City likely to raise charges for sewer service in 2006

By Johnny Brannon
Advertiser Staff Writer

The city does not plan to increase charges for sewer service next year, but they are expected to rise by 75 percent over the following five years as debt repayments skyrocket.

Charges will have to start going up in 2006, and the average home's monthly bill will likely rise from $33 in 2005 to $58 in 2010, sewer officials say.

Wastewater bond payments will more than double by 2010, going from less than $40 million per year to more than $100 million.

The projections — coupled with a series of major sewage spills — have some City Council members questioning whether Mayor Jeremy Harris' administration delayed badly needed repairs to keep sewer bills artificially low while debt piled up.

"Is this gamesmanship on the part of the administration not to raise sewer fees, even though we heard in past years that you were thinking of raising the sewer fees quite a bit?" Councilman Romy Cachola asked during a budget hearing.

Tim Houghton, deputy director of the city Department of Environmental Services, said $800 million has been spent over the past 10 years to upgrade or replace sewer pipes, pump stations and wastewater treatment plants.

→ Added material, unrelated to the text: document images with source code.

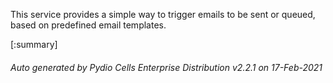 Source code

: 






This service provides a simple way to trigger emails to be sent or queued, based on predefined email templates.

[:summary]

###### Auto generated by Pydio Cells Enterprise Distribution v2.2.1 on 17-Feb-2021
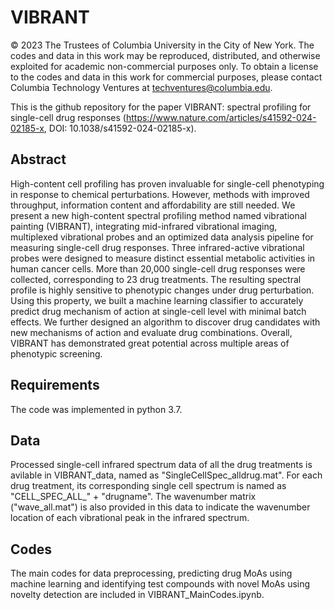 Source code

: # VIBRANT

© 2023 The Trustees of Columbia University in the City of New York.  The codes and data in this work may be reproduced, distributed, and otherwise exploited for academic non-commercial purposes only.  To obtain a license to the codes and data in this work for commercial purposes, please contact Columbia Technology Ventures at techventures@columbia.edu.

This is the github repository for the paper VIBRANT: spectral profiling for single-cell drug responses (https://www.nature.com/articles/s41592-024-02185-x, DOI: 10.1038/s41592-024-02185-x). 

## Abstract
High-content cell profiling has proven invaluable for single-cell phenotyping in response to chemical perturbations. However, methods with improved throughput, information content and affordability are still needed. We present a new high-content spectral profiling method named vibrational painting (VIBRANT), integrating mid-infrared vibrational imaging, multiplexed vibrational probes and an optimized data analysis pipeline for measuring single-cell drug responses. Three infrared-active vibrational probes were designed to measure distinct essential metabolic activities in human cancer cells. More than 20,000 single-cell drug responses were collected, corresponding to 23 drug treatments. The resulting spectral profile is highly sensitive to phenotypic changes under drug perturbation. Using this property, we built a machine learning classifier to accurately predict drug mechanism of action at single-cell level with minimal batch effects. We further designed an algorithm to discover drug candidates with new mechanisms of action and evaluate drug combinations. Overall, VIBRANT has demonstrated great potential across multiple areas of phenotypic screening.

## Requirements
The code was implemented in python 3.7.

## Data
Processed single-cell infrared spectrum data of all the drug treatments is avilable in VIBRANT_data, named as "SingleCellSpec_alldrug.mat". For each drug treatment, its corresponding single cell spectrum is named as "CELL_SPEC_ALL_" + "drugname". The wavenumber matrix ("wave_all.mat") is also provided in this data to indicate the wavenumber location of each vibrational peak in the infrared spectrum.

## Codes
The main codes for data preprocessing, predicting drug MoAs using machine learning and identifying test compounds with novel MoAs using novelty detection are included in VIBRANT_MainCodes.ipynb.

Additional work will cost $900 million over 20 years, and projects have been ranked by priority, he said.

"We continue to be on schedule with that work," he said. "The rates are currently able to support that level of investment and the timeliness of the work."

Houghton said the project schedule is speeded up when necessary. But since many sewer components are linked and interdependent, they must be addressed in sequence rather than all at once, he said.

Council budget chairwoman Ann Kobayashi said it appeared that rates had been kept low so any cash-flow problems would be the responsibility of the mayor who replaces Harris when he leaves office at the end of the year.

Houghton said fees and debt payments have been set by good financial planning, but acknowledged that "we certainly have a defined increase in debt service that comes into play next year."

Bond payments are expected to rise from less than $40 million in 2005 to $60 million the next year, an increase of more than one-third, according to a report prepared by his department.

Harris' administration transferred $122 million in sewer service revenue from the sewer fund to the general treasury over the past three years to pay for other city projects and services.

Some council members call those shifts short-sighted in light of the major spending planned. Harris has defended the practice as simply paying back the general fund for sewer costs from years before a special fund was created to handle sewer-related money.